I decided not to run the power tracks to the output connector and the relay on the board, but simply make them with external wires. For tests will go.

Well, this is how it looks like in 3D in CAD.

After manufacturing and assembly, the high-voltage circuits were checked for short circuits (since the board was not made at the factory, but in my bathroom, there could have been inconspicuous stains). And checking the correct polarity of the installed cells, especially high-voltage electrolytes.

On the transistor VT1, just in case, a metal bracket was put on as a temporary radiator.

Commissioning

To begin with, I energized DD1 from a laboratory power source and made sure that the relay control circuit and button fixation worked correctly. Everything is expected here, but I try to check everything for stupid mistakes.

Next, I applied voltage to 3 pins of the DA1 microcircuit from a laboratory power source and made sure that it was working and ready to control the transistor.

Next, a trial connection from a 220V network.

I always recommend switching on such structures by connecting them in series with an incandescent lamp (usually for 220V, and select the power depending on the device under test and testing options). And I recommend feeding it when you first turn it on through LATR.

Personally, for myself, I have a tricky scheme for such first launches.

Transformer T1 1:1 network for galvanic isolation from the network. Mine has a power of about 400W and rarely has it been lacking. Further, LATR, designated as a resistor (T2), allows you to smoothly raise the voltage. The incandescent lamp will simply light up in the event of a short circuit in the device, or its faint glow will indicate unexpected consumption. The ammeter and voltmeter are just really handy for monitoring what’s going on right now.

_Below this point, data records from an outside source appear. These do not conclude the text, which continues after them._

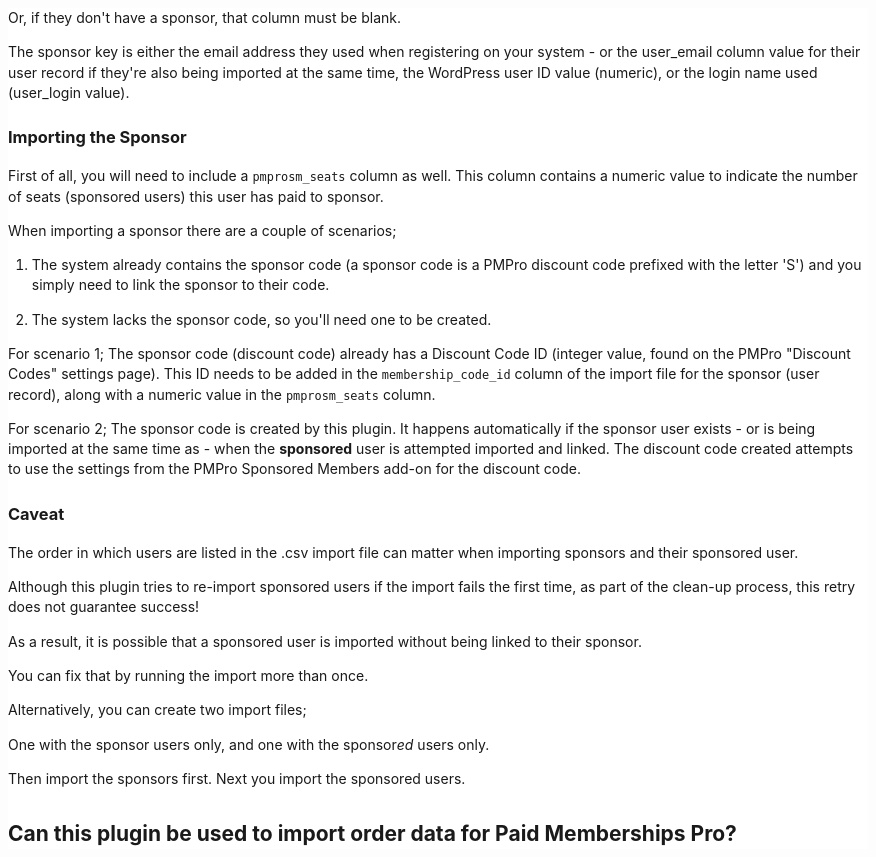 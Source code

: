 Or, if they don't have a sponsor, that column must be blank.

The sponsor key is either the email address they used when registering on your system - or the user_email column
value for their user record if they're also being imported at the same time, the WordPress user ID value (numeric),
or the login name used (user_login value).

### Importing the Sponsor

First of all, you will need to include a `pmprosm_seats` column as well. This column contains a numeric value to
indicate the number of seats (sponsored users) this user has paid to sponsor.

When importing a sponsor there are a couple of scenarios;

1) The system already contains the sponsor code (a sponsor code is a PMPro discount code prefixed with the letter 'S')
and you simply need to link the sponsor to their code.

2) The system lacks the sponsor code, so you'll need one to be created.

For scenario 1; The sponsor code (discount code) already has a Discount Code ID (integer value, found on the PMPro
"Discount Codes" settings page). This ID needs to be added in the `membership_code_id` column of the import file for
the sponsor (user record), along with a numeric value in the `pmprosm_seats` column.

For scenario 2; The sponsor code is created by this plugin. It happens automatically if the sponsor user exists - or
is being imported at the same time as - when the **sponsored** user is attempted imported and linked. The discount
code created attempts to use the settings from the PMPro Sponsored Members add-on for the discount code.

### Caveat

The order in which users are listed in the .csv import file can matter when importing sponsors and their sponsored user.

Although this plugin tries to re-import sponsored users if the import fails the first time, as part of the
clean-up process, this retry does not guarantee success!

As a result, it is possible that a sponsored user is imported without being linked to their sponsor.

You can fix that by running the import more than once.

Alternatively, you can create two import files;

One with the sponsor users only, and one with the sponsor*ed* users only.

Then import the sponsors first. Next you import the sponsored users.

## Can this plugin be used to import order data for Paid Memberships Pro?
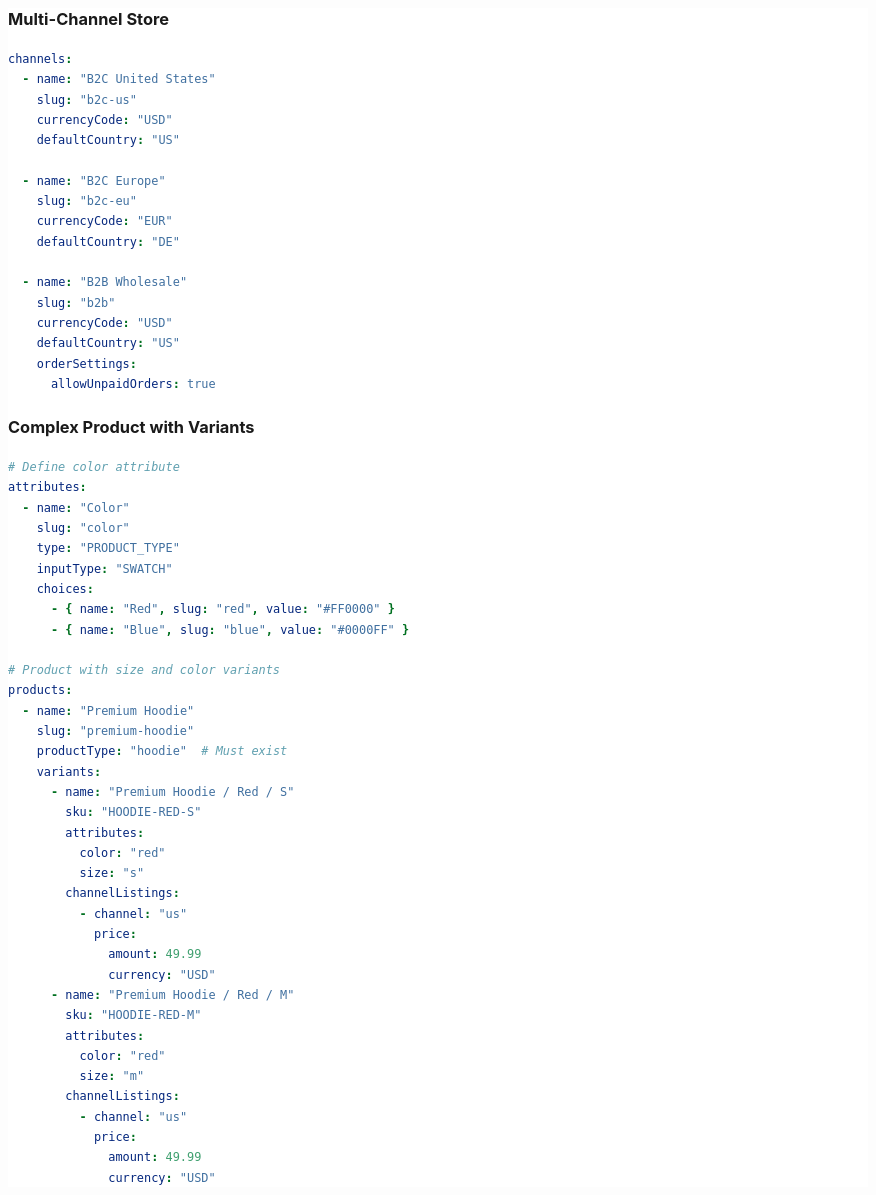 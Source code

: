 ### Multi-Channel Store

```yaml
channels:
  - name: "B2C United States"
    slug: "b2c-us"
    currencyCode: "USD"
    defaultCountry: "US"
  
  - name: "B2C Europe"
    slug: "b2c-eu"
    currencyCode: "EUR"
    defaultCountry: "DE"
  
  - name: "B2B Wholesale"
    slug: "b2b"
    currencyCode: "USD"
    defaultCountry: "US"
    orderSettings:
      allowUnpaidOrders: true
```

### Complex Product with Variants

```yaml
# Define color attribute
attributes:
  - name: "Color"
    slug: "color"
    type: "PRODUCT_TYPE"
    inputType: "SWATCH"
    choices:
      - { name: "Red", slug: "red", value: "#FF0000" }
      - { name: "Blue", slug: "blue", value: "#0000FF" }

# Product with size and color variants
products:
  - name: "Premium Hoodie"
    slug: "premium-hoodie"
    productType: "hoodie"  # Must exist
    variants:
      - name: "Premium Hoodie / Red / S"
        sku: "HOODIE-RED-S"
        attributes:
          color: "red"
          size: "s"
        channelListings:
          - channel: "us"
            price:
              amount: 49.99
              currency: "USD"
      - name: "Premium Hoodie / Red / M"
        sku: "HOODIE-RED-M"
        attributes:
          color: "red"
          size: "m"
        channelListings:
          - channel: "us"
            price:
              amount: 49.99
              currency: "USD"
```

In principle, everything went like clockwork for me, the unit worked without any problems.

I want to note that C10 set to the ground or to the power supply of the trigger sets its initial state. Since the circuit is quite simple and does not have special resets before starting, this remark may be useful.

After the initial check, there were various tests and trials, the block was slightly redesigned, more professionally made. It turned out that my idea with a galvanically isolated power source was very useful and became a standby power in the device. I don’t have the right to show the final version, but this example can be taken as a reference and used in your crafts.